To demonstrate, let's define some functions and store them in a data set named Work.MyFuncs. The following statements create two functions (A and B) that belong to the 'PROD' (for 'Production') package and one function (A) that belongs to the 'DEV' (for 'Development') package. Notice that both packages have a function named 'A'. The following statements define the functions and use PROC PRINT to display a portion of the Work.MyFuncs data set:

/* Store all functions in the data set WORK.MyFuncs */
/* Define functions in 'PROD' package */
proc fcmp outlib=work.MyFuncs.Prod;
   function A(x);
      return( x );      /* in the 'Prod' pkg, A(x) equals x */
   endsub;
   function B(x);
      return( x > 0 );
   endsub;
quit;
 
/* Define functions in 'DEV' package */
proc fcmp outlib=work.MyFuncs.Dev;
   function A(x);
      return( 2*x );    /* the 'Dev' pkg uses a different definition for A(x) */
   endsub;
quit;
 
proc print data=work.MyFuncs;
   var _Key_ Sequence Type Subtype Name;
run;

The output from PROC PRINT is shown. The data set contains 20 rows. I have put a red rectangle around rows 1–13 and another around rows 14–20. Each rectangle defines a package. The names of the packages are defined by the observations where Subtype='Package', which are highlighted in yellow. The Type, Subtype, and Name columns indicate how the FCMP statements that define the functions are stored in the data set. The _KEY_ column identifies which rows define which functions. There are other columns (not shown) that store the actual content of each function.

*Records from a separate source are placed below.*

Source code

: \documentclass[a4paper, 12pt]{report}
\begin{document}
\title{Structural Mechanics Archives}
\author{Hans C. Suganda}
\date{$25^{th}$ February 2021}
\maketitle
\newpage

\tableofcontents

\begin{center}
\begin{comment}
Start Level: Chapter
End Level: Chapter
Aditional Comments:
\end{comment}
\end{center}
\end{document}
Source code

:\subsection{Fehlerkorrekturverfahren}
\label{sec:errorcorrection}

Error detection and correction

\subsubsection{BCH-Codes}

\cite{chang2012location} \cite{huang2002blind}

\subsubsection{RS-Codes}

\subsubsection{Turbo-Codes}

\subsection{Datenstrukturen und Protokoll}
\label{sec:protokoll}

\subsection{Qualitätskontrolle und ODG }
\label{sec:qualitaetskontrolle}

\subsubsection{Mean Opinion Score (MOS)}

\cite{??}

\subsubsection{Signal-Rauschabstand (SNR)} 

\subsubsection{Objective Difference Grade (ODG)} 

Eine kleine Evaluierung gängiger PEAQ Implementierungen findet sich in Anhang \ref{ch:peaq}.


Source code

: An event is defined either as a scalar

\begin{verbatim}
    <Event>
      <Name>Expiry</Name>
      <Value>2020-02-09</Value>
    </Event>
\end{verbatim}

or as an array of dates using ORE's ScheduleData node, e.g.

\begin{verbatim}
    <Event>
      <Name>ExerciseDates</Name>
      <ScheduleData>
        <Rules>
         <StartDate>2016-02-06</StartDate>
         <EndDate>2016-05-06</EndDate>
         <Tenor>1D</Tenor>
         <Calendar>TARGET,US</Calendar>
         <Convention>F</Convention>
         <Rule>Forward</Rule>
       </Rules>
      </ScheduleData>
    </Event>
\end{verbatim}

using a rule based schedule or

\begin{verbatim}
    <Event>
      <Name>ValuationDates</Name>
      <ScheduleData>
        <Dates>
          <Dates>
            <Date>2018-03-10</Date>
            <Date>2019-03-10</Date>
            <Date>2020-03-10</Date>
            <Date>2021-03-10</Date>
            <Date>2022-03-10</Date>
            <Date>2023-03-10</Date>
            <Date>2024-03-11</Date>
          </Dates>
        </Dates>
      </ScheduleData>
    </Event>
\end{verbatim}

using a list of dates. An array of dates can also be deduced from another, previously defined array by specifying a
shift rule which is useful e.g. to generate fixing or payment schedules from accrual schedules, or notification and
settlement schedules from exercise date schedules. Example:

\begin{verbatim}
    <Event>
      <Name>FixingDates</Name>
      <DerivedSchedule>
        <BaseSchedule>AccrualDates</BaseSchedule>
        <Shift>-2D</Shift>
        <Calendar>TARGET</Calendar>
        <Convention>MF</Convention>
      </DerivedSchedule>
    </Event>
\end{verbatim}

This output shows how the third level of the OUTLIB= option is used. The _KEY_ column records the package name and appends each function name ('A' or 'B') to the name of the package. So PROC FCMP knows that there are three stored functions whose full names are PROD.A, PROD.B, and DEV.A.

Calling a function from the DATA step

Since there are two functions called 'A', what happens if I call 'A' from a SAS DATA step? The answer is that the DATA step uses the most recent definition, which in this example is DEV.A. To alert you to the fact that calling 'A' is ambiguous, the SAS log displays a warning. You can also use the _DISPLAYLOC_ flag on the CMPLIB= system option to display the origin of each call to an FCMP function, as follows:

/* Tell the DATA step where to look for unresolved functions.
   The _DISPLAYLOC_ flag shows the full name for each call to an FCMP function */
options cmplib=(work.MyFuncs _DISPLAYLOC_); 
data Want;
   x = 1; y = A(x);   /* y is the result of the latest definition */
run;
 
proc print data=Want noobs; run;
WARNING: Function 'A' was defined in a previous package. 'A' in current
         package DEV will be used as default when the package name is not
         specified.
 
NOTE: Function 'A' loaded from work.MyFuncs.DEV.

The value of the X and Y variables make it clear that the function DEV.A was called (because A(x)=2*x in that definition). The WARNING and NOTE in the SAS log reinforce this fact.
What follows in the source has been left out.